Confio-vos, além disso, a tarefa de acolherdes com generosidade aquele que vier de longe. Conheço tudo o que estão a fazer a Diocese de Roma e o Comité Italiano para o Dia Mundial da Juventude, sob a guia do Pontifício Conselho para os Leigos, e alegro-me com eles pelo bom trabalho iniciado. Mas esta obra precisa da colaboração e do entusiasmo de todos: sacerdotes, religiosos e religiosas, adultos e jovens das comunidades paroquiais, dos institutos religiosos, das capelanias universitárias, dos movimentos e das associações da Diocese. Faço votos por que muitas famílias abram as portas das casas aos jovens do mundo, para fazer com que eles conheçam o coração dos romanos, que é grande.

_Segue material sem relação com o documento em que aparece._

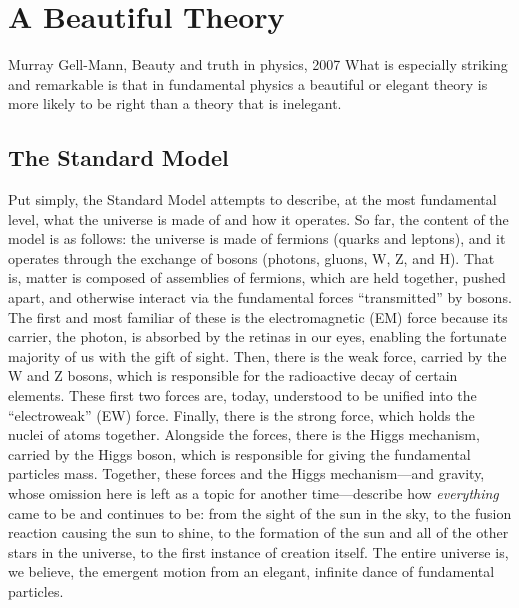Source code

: \chapter{A Beautiful Theory}
\begin{aquote}{Murray Gell-Mann, Beauty and truth in physics, 2007}
    What is especially striking and remarkable is that in fundamental physics 
    a beautiful or elegant theory is more likely to be right 
    than a theory that is inelegant.
\end{aquote}

\section{The Standard Model}
Put simply, the Standard Model attempts to describe, at the most fundamental level, what the universe is made of and how it operates. 
So far, the content of the model is as follows: the universe is made of fermions (quarks and leptons), and it operates through the exchange of bosons (photons, gluons, W, Z, and H). 
That is, matter\footnotemark{} is composed of assemblies of fermions, which are held together, pushed apart, and otherwise interact via the fundamental forces ``transmitted'' by bosons. 
The first and most familiar of these is the electromagnetic (EM) force because its carrier, the photon, is absorbed by the retinas in our eyes, enabling the fortunate majority of us with the gift of sight. 
Then, there is the weak force, carried by the W and Z bosons, which is responsible for the radioactive decay of certain elements. 
These first two forces are, today, understood to be unified into the ``electroweak'' (EW) force. 
Finally, there is the strong force, which holds the nuclei of atoms together. 
Alongside the forces, there is the Higgs mechanism, carried by the Higgs boson, which is responsible for giving the fundamental particles mass. 
Together, these forces and the Higgs mechanism---and gravity, whose omission here is left as a topic for another time---describe how \textit{everything} came to be and continues to be: from the sight of the sun in the sky, to the fusion reaction causing the sun to shine, to the formation of the sun and all of the other stars in the universe, to the first instance of creation itself. 
The entire universe is, we believe, the emergent motion from an elegant, infinite dance of fundamental particles. 

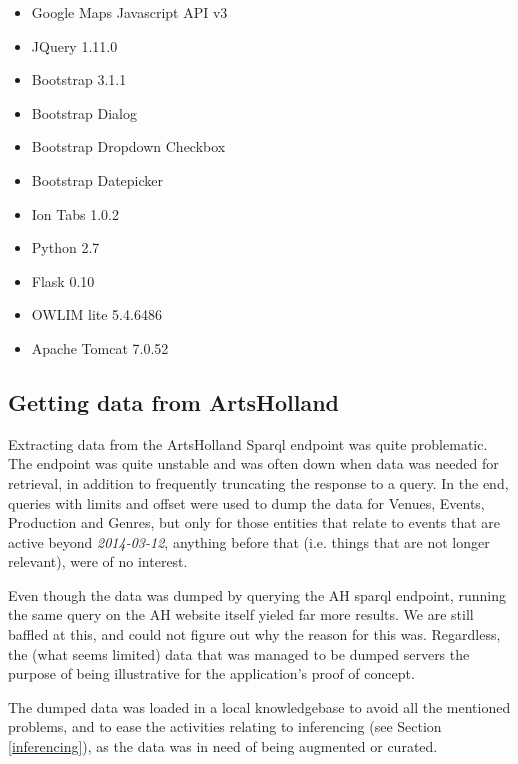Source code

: \documentclass[hidelinks,a4paper]{article}
\begin{document}
\begin{itemize}
  \item Google Maps Javascript API v3 \cite{gmapsv3}
  \item JQuery 1.11.0 \cite{jquery}
  \item Bootstrap 3.1.1 \cite{bootstrap}
  \item Bootstrap Dialog \cite{bootstrap-dialog}
  \item Bootstrap Dropdown Checkbox \cite{bootstrap-dropdown-checkbox}
  \item Bootstrap Datepicker \cite{bootstrap-datepicker}
  \item Ion Tabs 1.0.2 \cite{ion-tabs}
  \item Python 2.7 \cite{python}
  \item Flask 0.10 \cite{flask}
  \item OWLIM lite 5.4.6486 \cite{owlim}
  \item Apache Tomcat 7.0.52 \cite{tomcat}
\end{itemize}

\subsection{Getting data from ArtsHolland}
Extracting data from the ArtsHolland Sparql endpoint \cite{artsholland_sparql} was quite problematic. The endpoint was quite unstable and was often down when data was needed for retrieval, in addition to frequently truncating the response to a query. In the end, queries with limits and offset were used to dump the data for Venues, Events, Production and Genres, but only for those entities that relate to events that are active beyond \emph{2014-03-12}, anything before that (i.e. things that are not longer relevant), were of no interest. 

Even though the data was dumped by querying the AH sparql endpoint, running the same query on the AH website itself yieled far more results. We are still baffled at this, and could not figure out why the reason for this was. Regardless, the (what seems limited) data that was managed to be dumped servers the purpose of being illustrative for the application's proof of concept.

The dumped data was loaded in a local knowledgebase to avoid all the mentioned  problems, and to ease the activities relating to inferencing (see Section \ref{inferencing}), as the data was in need of being augmented or curated.
\end{document}
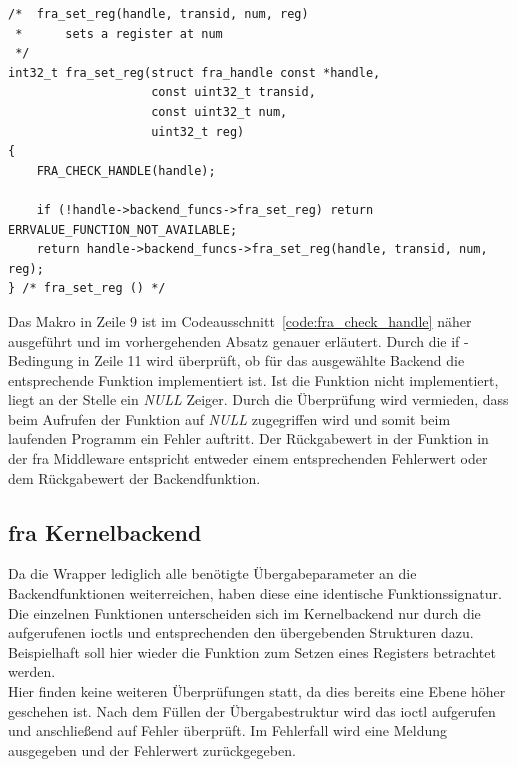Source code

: \begin{lstfloat}
\begin{lstlisting}
/*  fra_set_reg(handle, transid, num, reg)
 *      sets a register at num
 */
int32_t fra_set_reg(struct fra_handle const *handle,
					const uint32_t transid,
					const uint32_t num, 
					uint32_t reg)
{
	FRA_CHECK_HANDLE(handle);

	if (!handle->backend_funcs->fra_set_reg) return ERRVALUE_FUNCTION_NOT_AVAILABLE;
	return handle->backend_funcs->fra_set_reg(handle, transid, num, reg);
} /* fra_set_reg () */
\end{lstlisting}
\end{lstfloat}

Das Makro in Zeile 9 ist im Codeausschnitt~\ref{code:fra_check_handle} näher ausgeführt und im vorhergehenden Absatz genauer erläutert.
Durch die if - Bedingung in Zeile 11 wird überprüft, ob für das ausgewählte Backend die entsprechende Funktion implementiert ist. Ist die Funktion nicht implementiert, liegt an der Stelle ein \textit{NULL} Zeiger. Durch die Überprüfung wird vermieden, dass beim Aufrufen der Funktion auf \textit{NULL} zugegriffen wird und somit beim laufenden Programm ein Fehler auftritt. Der Rückgabewert in der Funktion in der \ac{fra} Middleware entspricht entweder einem entsprechenden Fehlerwert oder dem Rückgabewert der Backendfunktion. 


\subsection{\ac{fra} Kernelbackend}
Da die Wrapper lediglich alle benötigte Übergabeparameter an die Backendfunktionen weiterreichen, haben diese eine identische Funktionssignatur. 
Die einzelnen Funktionen unterscheiden sich im Kernelbackend nur durch die aufgerufenen \ac{ioctl}s und entsprechenden den übergebenden Strukturen dazu. Beispielhaft soll hier wieder die Funktion zum Setzen eines Registers betrachtet werden. \\


Hier finden keine weiteren Überprüfungen statt, da dies bereits eine Ebene höher geschehen ist. Nach dem Füllen der Übergabestruktur wird das \ac{ioctl} aufgerufen und anschließend auf Fehler überprüft. 
Im Fehlerfall wird eine Meldung ausgegeben und der Fehlerwert zurückgegeben. 

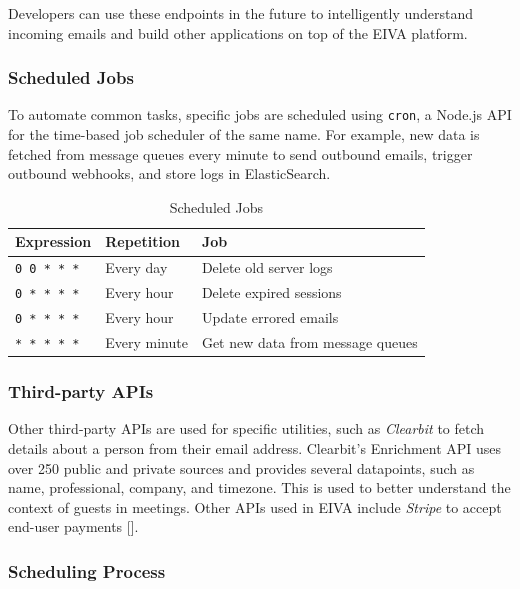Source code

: \documentclass{article}
\begin{document}
Developers can use these endpoints in the future to intelligently understand incoming emails and build other applications on top of the EIVA platform.

\subsubsection{Scheduled Jobs}

To automate common tasks, specific jobs are scheduled using \texttt{cron}, a Node.js API for the time-based job scheduler of the same name. For example, new data is fetched from message queues every minute to send outbound emails, trigger outbound webhooks, and store logs in ElasticSearch.

\begin{table}[!htb]
	\begin{minipage}{1\linewidth}
		\caption{Scheduled Jobs}
		\centering
		\begin{tabular}{lll}
			\hline
			\textbf{Expression} & \textbf{Repetition} & \textbf{Job} \\
			\hline
			\texttt{0 0 * * *} & Every day & Delete old server logs \\
			\texttt{0 * * * *} & Every hour & Delete expired sessions \\
			\texttt{0 * * * *} & Every hour & Update errored emails \\
			\texttt{* * * * *} & Every minute & Get new data from message queues \\
			\hline
		\end{tabular}
	\end{minipage}%
\end{table}

\subsubsection{Third-party APIs}

Other third-party APIs are used for specific utilities, such as \emph{Clearbit} to fetch details about a person from their email address. Clearbit's Enrichment API uses over 250 public and private sources and provides several datapoints, such as name, professional, company, and timezone. This is used to better understand the context of guests in meetings. Other APIs used in EIVA include \emph{Stripe} to accept end-user payments [].

\subsubsection{Scheduling Process}
\end{document}
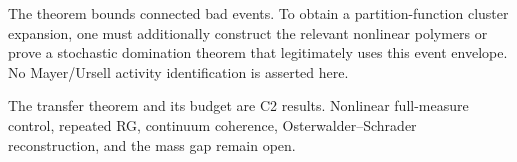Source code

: \documentclass[11pt]{article}
\begin{document}
The theorem bounds connected bad events.  To obtain a partition-function
cluster expansion, one must additionally construct the relevant nonlinear
polymers or prove a stochastic domination theorem that legitimately uses this
event envelope.  No Mayer/Ursell activity identification is asserted here.

The transfer theorem and its budget are C2 results.  Nonlinear full-measure
control, repeated RG, continuum coherence, Osterwalder--Schrader
reconstruction, and the mass gap remain open.
\end{document}
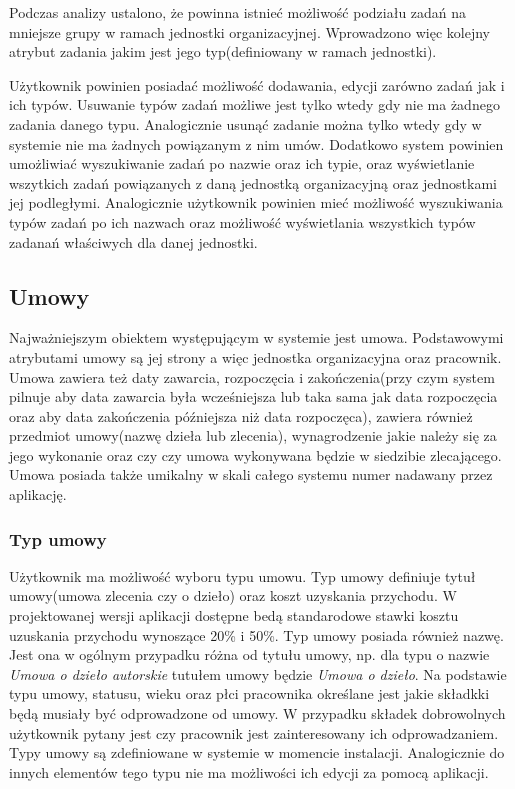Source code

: Podczas analizy ustalono, że powinna istnieć możliwość podziału zadań na mniejsze grupy w ramach jednostki organizacyjnej. Wprowadzono więc kolejny atrybut zadania jakim jest jego typ(definiowany w ramach jednostki). 

Użytkownik powinien posiadać możliwość dodawania, edycji zarówno zadań jak i ich typów. Usuwanie typów zadań możliwe jest tylko wtedy gdy nie ma żadnego zadania danego typu. Analogicznie usunąć zadanie można tylko wtedy gdy w systemie nie ma żadnych powiązanym z nim umów. Dodatkowo system powinien umożliwiać wyszukiwanie zadań po nazwie oraz ich typie, oraz wyświetlanie wszytkich zadań powiązanych z daną jednostką organizacyjną oraz jednostkami jej podległymi. Analogicznie użytkownik powinien mieć możliwość wyszukiwania typów zadań po ich nazwach oraz możliwość wyświetlania wszystkich typów zadanań właściwych dla danej jednostki.

\subsection[Umowy][Umowy]{Umowy}
Najważniejszym obiektem występującym w systemie jest umowa. Podstawowymi atrybutami umowy są jej strony a więc jednostka organizacyjna oraz pracownik. Umowa zawiera też daty zawarcia, rozpoczęcia i zakończenia(przy czym system pilnuje aby data zawarcia była wcześniejsza lub taka sama jak data rozpoczęcia oraz aby data zakończenia późniejsza niż data rozpoczęca), zawiera również przedmiot umowy(nazwę dzieła lub zlecenia), wynagrodzenie jakie należy się za jego wykonanie oraz czy czy umowa wykonywana będzie w siedzibie zlecającego. Umowa posiada także umikalny w skali całego systemu numer nadawany przez aplikację.

\subsubsection{Typ umowy}
Użytkownik ma możliwość wyboru typu umowu. Typ umowy definiuje tytuł umowy(umowa zlecenia czy o dzieło) oraz koszt uzyskania przychodu. W projektowanej wersji aplikacji dostępne bedą standarodowe stawki kosztu uzuskania przychodu wynoszące 20\% i 50\%. Typ umowy posiada również nazwę. Jest ona w ogólnym przypadku różna od tytułu umowy, np. dla typu o nazwie \textit{Umowa o dzieło autorskie} tutułem umowy będzie \textit{Umowa o dzieło}. Na podstawie typu umowy, statusu, wieku oraz płci pracownika określane jest jakie składkki będą musiały być odprowadzone od umowy. W przypadku składek dobrowolnych użytkownik pytany jest czy pracownik jest zainteresowany ich odprowadzaniem. Typy umowy są zdefiniowane w systemie w momencie instalacji. Analogicznie do innych elementów tego typu nie ma możliwości ich edycji za pomocą aplikacji.

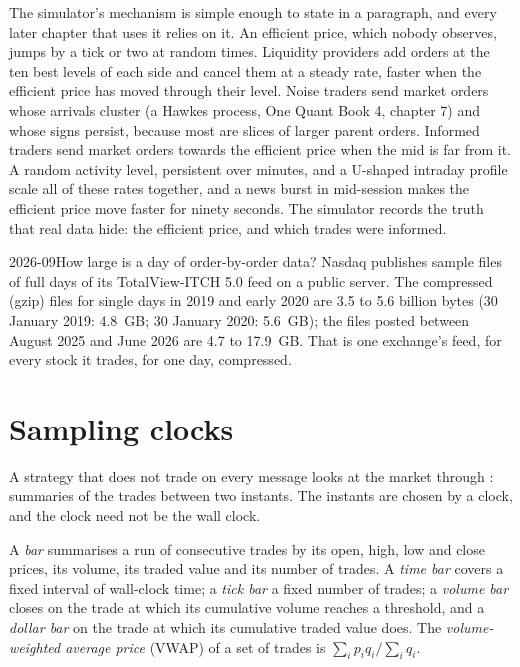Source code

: The simulator's mechanism is simple enough to state in a paragraph, and every later chapter that uses it relies on it. An
efficient price, which nobody observes, jumps by a tick or two at random times. Liquidity providers add orders at the ten best
levels of each side and cancel them at a steady rate, faster when the efficient price has moved through their level. Noise
traders send market orders whose arrivals cluster (a Hawkes process, One Quant Book 4, chapter 7) and whose signs persist,
because most are slices of larger parent orders. Informed traders send market orders towards the efficient price when the
mid is far from it. A random activity level, persistent over minutes, and a U-shaped intraday profile scale all of these
rates together, and a news burst in mid-session makes the efficient price move faster for ninety seconds. The simulator
records the truth that real data hide: the efficient price, and which trades were informed.

\begin{dated}{2026-09}{How large is a day of order-by-order data?}\label{dat:rs:market-data-for-research:itch}
Nasdaq publishes sample files of full days of its TotalView-ITCH 5.0 feed on a public server. The compressed (gzip) files for
single days in 2019 and early 2020 are 3.5 to 5.6 billion bytes (30 January 2019: 4.8~GB; 30 January 2020: 5.6~GB); the
files posted between August 2025 and June 2026 are 4.7 to 17.9~GB. That is one exchange's feed, for every stock it trades, for
one day, compressed.
\end{dated}

\section{Sampling clocks}

A strategy that does not trade on every message looks at the market through : summaries of the trades between two
instants. The instants are chosen by a clock, and the clock need not be the wall clock.

\begin{definition}\label{def:rs:market-data-for-research:bar}
A \emph{bar} summarises a run of consecutive trades by its open, high, low and close prices, its volume, its traded
value and its number of trades. A \emph{time bar} covers a fixed interval of wall-clock time; a \emph{tick
bar} a fixed number of trades; a \emph{volume bar} closes on the trade at which its cumulative
volume reaches a threshold, and a \emph{dollar bar} on the trade at which its cumulative traded value does.
The \emph{volume-weighted average price} (VWAP) of a set of trades is $\sum_i p_iq_i/\sum_i q_i$.
\end{definition}

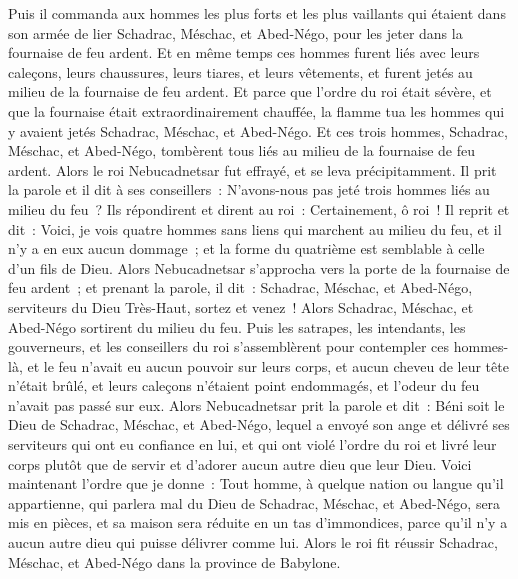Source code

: \begin{multicols}{2}
Puis il commanda aux hommes les plus forts et les plus vaillants qui étaient dans son armée de lier Schadrac, Méschac, et Abed-Négo, pour les jeter dans la fournaise de feu ardent.
Et en même temps ces hommes furent liés avec leurs caleçons, leurs chaussures, leurs tiares, et leurs vêtements, et furent jetés au milieu de la fournaise de feu ardent.
Et parce que l'ordre du roi était sévère, et que la fournaise était extraordinairement chauffée, la flamme tua les hommes qui y avaient jetés Schadrac, Méschac, et Abed-Négo.
Et ces trois hommes, Schadrac, Méschac, et Abed-Négo, tombèrent tous liés au milieu de la fournaise de feu ardent.
Alors le roi Nebucadnetsar fut effrayé, et se leva précipitamment. Il prit la parole et il dit à ses conseillers~: N'avons-nous pas jeté trois hommes liés au milieu du feu~? Ils répondirent et dirent au roi~: Certainement, ô roi~!
Il reprit et dit~: Voici, je vois quatre hommes sans liens qui marchent au milieu du feu, et il n'y a en eux aucun dommage~; et la forme du quatrième est semblable à celle d'un fils de Dieu.
Alors Nebucadnetsar s'approcha vers la porte de la fournaise de feu ardent~; et prenant la parole, il dit~: Schadrac, Méschac, et Abed-Négo, serviteurs du Dieu Très-Haut, sortez et venez~! Alors Schadrac, Méschac, et Abed-Négo sortirent du milieu du feu.
Puis les satrapes, les intendants, les gouverneurs, et les conseillers du roi s'assemblèrent pour contempler ces hommes-là, et le feu n'avait eu aucun pouvoir sur leurs corps, et aucun cheveu de leur tête n'était brûlé, et leurs caleçons n'étaient point endommagés, et l'odeur du feu n'avait pas passé sur eux.
Alors Nebucadnetsar prit la parole et dit~: Béni soit le Dieu de Schadrac, Méschac, et Abed-Négo, lequel a envoyé son ange et délivré ses serviteurs qui ont eu confiance en lui, et qui ont violé l'ordre du roi et livré leur corps plutôt que de servir et d'adorer aucun autre dieu que leur Dieu.
Voici maintenant l'ordre que je donne~: Tout homme, à quelque nation ou langue qu'il appartienne, qui parlera mal du Dieu de Schadrac, Méschac, et Abed-Négo, sera mis en pièces, et sa maison sera réduite en un tas d'immondices, parce qu'il n'y a aucun autre dieu qui puisse délivrer comme lui.
Alors le roi fit réussir Schadrac, Méschac, et Abed-Négo dans la province de Babylone.

\end{multicols}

Estou convicto de que os jovens romanos não serão inferiores aos jovens franceses de Paris, aos filipinos, aos americanos de Denver, a todos os outros; também em relação aos jovens polacos de Czêstochowa. A palavra Roma, lida ao contrário, pronuncia-se «Amor». Possam todos experimentar este «Amor» romano! 

3. A fim de vos preparardes para acolher estes vossos coetâneos, que chegarão de tantas Nações do mundo, procurai vós mesmos redescobrir os inúmeros lugares de santidade e de espiritualidade cristã que Roma conserva. Deste modo sereis capazes de acompanhar os amigos que chegarem e, juntamente com eles, aprofundareis a fé, transmitida nos séculos por gerações de crentes que, às vezes, a defenderam e testemunharam à custa do próprio sangue. É a fé de ontem, de hoje e de sempre, que avançará, também graças a vós, no novo milénio. 

Hoje, tendes uma feliz simultaneidade, porque a Jornada dos jovens romanos coincide com a Solenidade da Anunciação do Senhor. Quero dizer-vos que esta Solenidade, este mistério, abriu o horizonte para a humanidade inteira, porque com a Anunciação Deus mesmo comunicou a Sua vinda, a vinda de Seu Filho, a Sua entrada na história do homem, e assim a Anunciação nos recorda esta grande abertura de horizontes na história do próprio destino da humanidade. É um bem, portanto, que esta Solenidade tenha coincidido com a vossa reunião romana. 

Ainda uma palavra, a última. Por um motivo preciso recitamos o «Angelus» três vezes ao dia. Não é apenas uma tradição, mas é deveras uma prática profundamente arraigada. Recitamos o «Angelus» três vezes ao dia para recordar o horizonte que nos foi aberto pela Anunciação: «Angelus Domini nuntiavit Mariae, et Verbum caro factum est»; recitamo-lo para nos recordar em que perspectiva vivemos. Uma perspectiva criada pelo próprio Deus, na qual entra o Filho de Deus que Se fez homem. Ele, verdadeiramente, é fonte de grande confiança. E vós jovens deveis ser confiantes. Por isto, também vos digo: procurai recitar, quando for possível, o «Angelus Domini».